When I was in Hawaii over spring vacation I decided to visit the USS Arizona memorial in Pearl Harbor, partly because my grandmother had always urged that "every American should visit Pearl Harbor," and partly because I planned to visit Hiroshima in the coming months and thought it would be only fair to see how both sides--the U.S. and Japan--presented themselves and their roles in the last "good" war.

My own view of World War II has been influenced by a number of attitudes and ideologies, mostly based on an intolerance for nuclear weaponry and war in general (ultimately, is there really anything "good" about it?), and then an attraction I found to Japanese culture and people--all of this counter-balanced with respect I have for my grandparents and their feelings about the war.

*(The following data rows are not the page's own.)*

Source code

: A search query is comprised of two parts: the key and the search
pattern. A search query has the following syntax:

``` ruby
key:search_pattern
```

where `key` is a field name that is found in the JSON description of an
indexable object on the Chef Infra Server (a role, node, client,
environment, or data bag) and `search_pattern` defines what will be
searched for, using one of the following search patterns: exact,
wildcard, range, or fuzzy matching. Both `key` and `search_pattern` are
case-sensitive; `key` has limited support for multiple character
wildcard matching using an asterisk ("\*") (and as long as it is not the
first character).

One grandfather served in the South Pacific, both my grandmothers were involved in nursing and the Red Cross, and my other grandfather served as a dentist and was stationed in Europe. My grandmother's current husband, a pilot during the war, was shot down by the Japanese and was left completely blinded and paralyzed on one side. Before I came to Japan I spoke of my hopes of living in Kobe. "Kobe?" Lewis (my grandmother's husband) chuckled. "I bombed Kobe. What do you want to go there for?" But when I asked him how he felt about the Japanese, he didn't talk about animosity or resentment. He stated matter-of-factly that what happened to him was just a price that was paid for wartime, and again that declaration that World War II was the last of the "great" wars.

My being in Japan puts me in this odd position of being a "learner"-- gaining a more realistic view of Japanese society and understanding this culture on a deeper level--and also of being a "teacher", in that I am a kind of representative to the folks back home. What I write to them about my discoveries and experiences in Japan is perhaps the only real contact they will ever have with this culture. Thus, I am sometimes overly conscious of what I write to them. I feel I have to be careful when I share about my negative experiences, as if they're already expecting me to have negative experiences, based on their own pre- and misconceptions about the Japanese. When I talk about the positive, I try to be equally self-critical as I anticipate my reader's response: that I am blindly fascinated or have forgotten that there are negative aspects to my experience.

I was reminded of all these complexities when I visited the USS Arizona memorial. For those unfamiliar with its significance to Americans, it is a narrow white memorial building perched atop the sunken Arizona which was one of many ships bombed in Pearl Harbor during the surprise attack by the Japanese on December 7, 1941--an event which ultimately launched the United States into the war. As you stand inside the memorial and look down into the murky waters at the water-worn and eroding ship beneath, it is impossible not to reflect on the 1,177 men entombed below. Their bodies remain there as a memorial to their patriotism.

"Remember Pearl Harbor!" is a phrase most every American has heard, and my grandfather still, half-jokingly, prods me with it when I go back to the States. But I don't "remember" Pearl Harbor. It wasn't my time and it wasn't my war, and it's almost impossible for me to get worked up about. Certainly it's vital that we, and all societies for that matter, remember the cost of history, in hopes that we never repeat the same mistakes. That's how I remember Pearl Harbor--and Hiroshima. It seems, however, that remembering Pearl Harbor, in many American minds, is equated with "don't forget what the Japanese did to us." Perhaps it's the same with some Japanese in remembering Hiroshima, though my perception of Japanese remembrance of the bomb is that it has turned into a plea for peace and a movement to end the possibility of nuclear war. Only the Japanese know what it's like to have nuclear bombs dropped on its civilian population.

Most foreign residents of Japan are aware, of course, of the "victim mentality" adopted by the Japanese, and the unwillingness of the Japanese government to admit to, accept, and teach its population about its own historical misdeeds. Yet the younger generations of Americans and Japanese are not licking wartime wounds--or perhaps we are, licking the wounds for the older generations by being willing to learn from one another.